Such rhetoric reshapes the moral terrain on which politics is conducted. Each escalation normalises the next; what once seemed incendiary begins to appear routine. Over time, the boundaries of acceptable speech expand to accommodate a politics of permanent antagonism.

The defenders of this new order argue that electoral success is sufficient to address such concerns. Victories, after all, are won at the ballot box, and the expansion of political influence across states suggests a broadening mandate.

However, mandates are shaped by the conditions under which they are formed. If those conditions include the selective exclusion of voters, the pliancy of institutions, and a public discourse saturated with fear, then electoral outcomes reflect not only popular will but also the environment that channels it.

This is where the question of institutions becomes central. Democracies do not rely solely on elections; they depend on a network of bodies designed to ensure that those elections are fair, and that power, once won, is exercised within limits. When such institutions begin to show signs of strain—whether through overt pressure or gradual accommodation—the balance they are meant to uphold shifts.

The erosion is rarely dramatic. It proceeds through increments. However, over time, the architecture of accountability remains intact in form but altered in function.

The cumulative effect is a political system that appears democratic on the surface but is increasingly shaped by asymmetries beneath it. Elections continue to be held, but the underlying field on which competition occurs grows less even. This is not the end of democracy, but a mutation, in which procedures persist even as their substance is diluted. The risk is not that India abandons democracy outright, but that it becomes accustomed to a thinner version of it.

Arresting this trajectory requires a reassertion of principles that have begun to fray. The integrity of the voter roll must be treated as inviolable, not as an administrative variable subject to opaque revision. Transparency, coupled with accessible mechanisms for redress, is essential to restoring confidence.

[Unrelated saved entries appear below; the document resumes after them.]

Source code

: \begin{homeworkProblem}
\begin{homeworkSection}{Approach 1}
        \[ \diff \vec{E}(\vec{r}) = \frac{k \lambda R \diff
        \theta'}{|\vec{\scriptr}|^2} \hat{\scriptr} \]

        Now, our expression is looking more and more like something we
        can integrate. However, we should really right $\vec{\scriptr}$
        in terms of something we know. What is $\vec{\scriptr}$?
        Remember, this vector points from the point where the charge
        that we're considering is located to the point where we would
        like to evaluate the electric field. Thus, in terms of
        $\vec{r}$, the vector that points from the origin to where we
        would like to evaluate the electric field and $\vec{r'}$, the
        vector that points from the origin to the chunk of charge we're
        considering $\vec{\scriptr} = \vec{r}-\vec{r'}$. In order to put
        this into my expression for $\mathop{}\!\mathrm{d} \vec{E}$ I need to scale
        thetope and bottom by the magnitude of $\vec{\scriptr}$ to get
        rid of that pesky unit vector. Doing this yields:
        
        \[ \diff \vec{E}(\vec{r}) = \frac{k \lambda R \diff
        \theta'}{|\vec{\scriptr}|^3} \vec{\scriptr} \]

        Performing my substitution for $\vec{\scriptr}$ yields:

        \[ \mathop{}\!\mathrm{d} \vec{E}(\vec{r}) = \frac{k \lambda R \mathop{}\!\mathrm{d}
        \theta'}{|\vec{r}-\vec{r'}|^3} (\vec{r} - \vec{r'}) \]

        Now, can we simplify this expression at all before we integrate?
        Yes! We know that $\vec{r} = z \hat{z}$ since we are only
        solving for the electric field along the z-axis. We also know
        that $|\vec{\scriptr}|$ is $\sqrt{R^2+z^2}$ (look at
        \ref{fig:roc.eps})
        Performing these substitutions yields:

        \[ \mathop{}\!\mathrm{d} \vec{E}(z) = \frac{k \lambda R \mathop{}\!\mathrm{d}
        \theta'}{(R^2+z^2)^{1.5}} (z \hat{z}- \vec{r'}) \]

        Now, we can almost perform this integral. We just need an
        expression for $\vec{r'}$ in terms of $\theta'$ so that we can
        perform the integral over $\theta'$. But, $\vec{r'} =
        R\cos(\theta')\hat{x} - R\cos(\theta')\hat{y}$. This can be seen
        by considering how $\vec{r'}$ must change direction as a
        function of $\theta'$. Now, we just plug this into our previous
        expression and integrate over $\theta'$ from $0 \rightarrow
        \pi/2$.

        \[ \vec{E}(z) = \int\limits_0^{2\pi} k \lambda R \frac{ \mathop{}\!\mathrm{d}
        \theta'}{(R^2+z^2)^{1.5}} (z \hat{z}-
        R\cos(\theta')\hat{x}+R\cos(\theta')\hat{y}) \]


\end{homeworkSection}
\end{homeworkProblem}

Institutions such as the Election Commission must reclaim not only their formal independence but their perceived neutrality, for in a democracy, perception is inseparable from legitimacy.

Equally important is the need for political actors to resist the logic of escalation that polarisation encourages. The temptation to respond to sectarian appeals with mirror images of the same is strong, particularly when such strategies appear electorally effective.

However, this is a race to the bottom in which short-term gains are purchased at the cost of long-term cohesion. A politics that depends on deepening divisions ultimately narrows the space for governance, reducing the capacity of any government to act on behalf of a society it has taught to distrust itself.

Underlying all this is a fundamental question about the meaning of citizenship. If belonging is increasingly defined in narrow, exclusionary terms, then the promise of equal participation that underpins democracy begins to erode.

India’s historical strength has been its ability to accommodate diversity within a shared political framework. Recasting that framework as a battleground of mutually exclusive identities weakens the foundation on which the republic rests.

These elections signal a structural shift. The methods that shaped their outcomes—bureaucratic control over the electorate, the strategic deployment of identity, the gradual alignment of institutions—are unlikely to remain confined to a single cycle.

They are becoming embedded features of the system. Whether this trend continues will depend on the choices made by those who wield power, those who seek it and those institutions that stand between them.

Democracies seldom fail in a single stroke. They are gradually altered through decisions that appear pragmatic in isolation but consequential in the aggregate. India today stands at such a juncture.

The direction it takes will not be determined solely by electoral arithmetic, but by the norms that govern how those elections are conducted and contested. In that sense, the true stakes of these state elections lie not in who has won, but in how victory is defined.